──────── Dataset records ────────

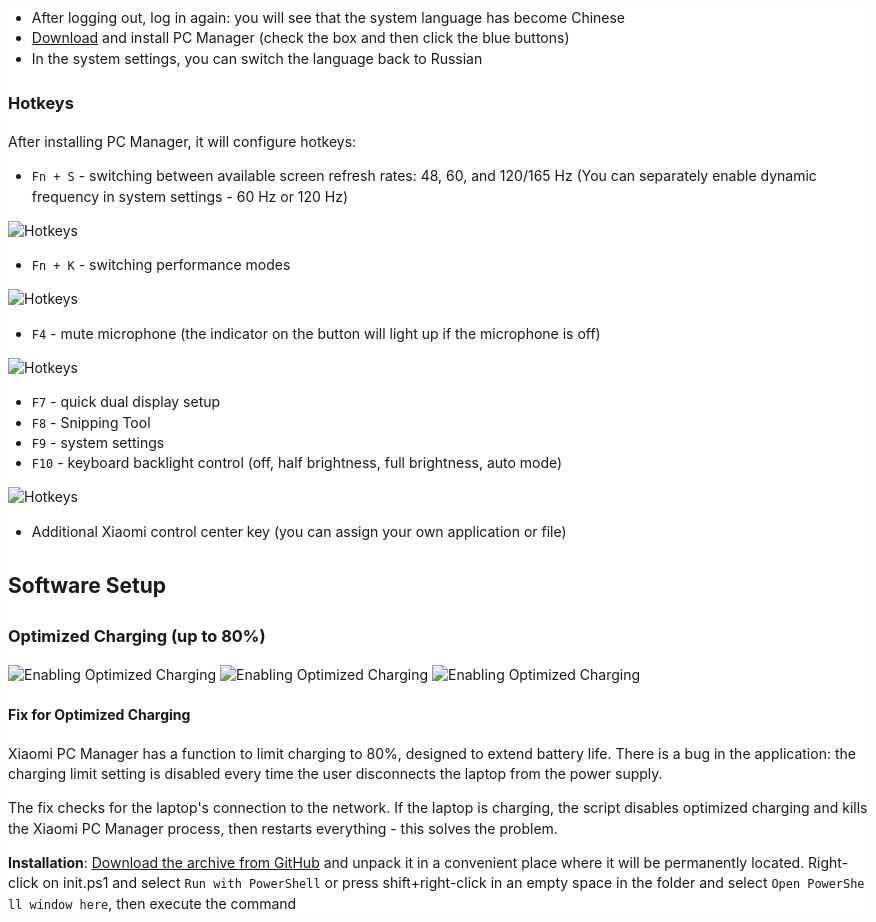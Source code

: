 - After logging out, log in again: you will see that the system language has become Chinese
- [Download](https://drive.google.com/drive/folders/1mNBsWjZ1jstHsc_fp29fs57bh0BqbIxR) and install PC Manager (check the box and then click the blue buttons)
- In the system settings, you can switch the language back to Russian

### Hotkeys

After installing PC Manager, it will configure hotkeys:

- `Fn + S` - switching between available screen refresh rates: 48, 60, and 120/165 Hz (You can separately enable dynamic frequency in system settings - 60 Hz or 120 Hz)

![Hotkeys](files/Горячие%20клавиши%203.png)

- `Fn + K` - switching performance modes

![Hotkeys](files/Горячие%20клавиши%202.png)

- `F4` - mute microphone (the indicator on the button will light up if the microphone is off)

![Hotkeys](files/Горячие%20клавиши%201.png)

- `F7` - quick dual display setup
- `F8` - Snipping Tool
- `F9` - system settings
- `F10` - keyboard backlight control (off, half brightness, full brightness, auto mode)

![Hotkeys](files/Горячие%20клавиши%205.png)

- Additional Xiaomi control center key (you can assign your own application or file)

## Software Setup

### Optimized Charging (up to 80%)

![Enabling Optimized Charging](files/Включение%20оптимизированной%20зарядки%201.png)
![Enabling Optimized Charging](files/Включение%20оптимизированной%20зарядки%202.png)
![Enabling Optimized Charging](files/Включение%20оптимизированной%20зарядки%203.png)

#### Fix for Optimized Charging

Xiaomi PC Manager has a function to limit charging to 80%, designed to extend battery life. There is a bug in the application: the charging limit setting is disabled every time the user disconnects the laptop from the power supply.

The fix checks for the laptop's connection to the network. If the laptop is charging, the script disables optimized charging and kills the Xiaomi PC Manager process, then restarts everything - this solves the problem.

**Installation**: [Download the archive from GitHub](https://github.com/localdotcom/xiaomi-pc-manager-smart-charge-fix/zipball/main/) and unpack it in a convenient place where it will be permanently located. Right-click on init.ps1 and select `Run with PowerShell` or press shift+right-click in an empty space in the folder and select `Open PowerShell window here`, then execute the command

────────

== Task statement ==
Among the lines above, which ones hold the string "Включение"? Show them.

== Result of this task ==
![Enabling Optimized Charging](files/Включение%20оптимизированной%20зарядки%201.png)
![Enabling Optimized Charging](files/Включение%20оптимизированной%20зарядки%202.png)
![Enabling Optimized Charging](files/Включение%20оптимизированной%20зарядки%203.png)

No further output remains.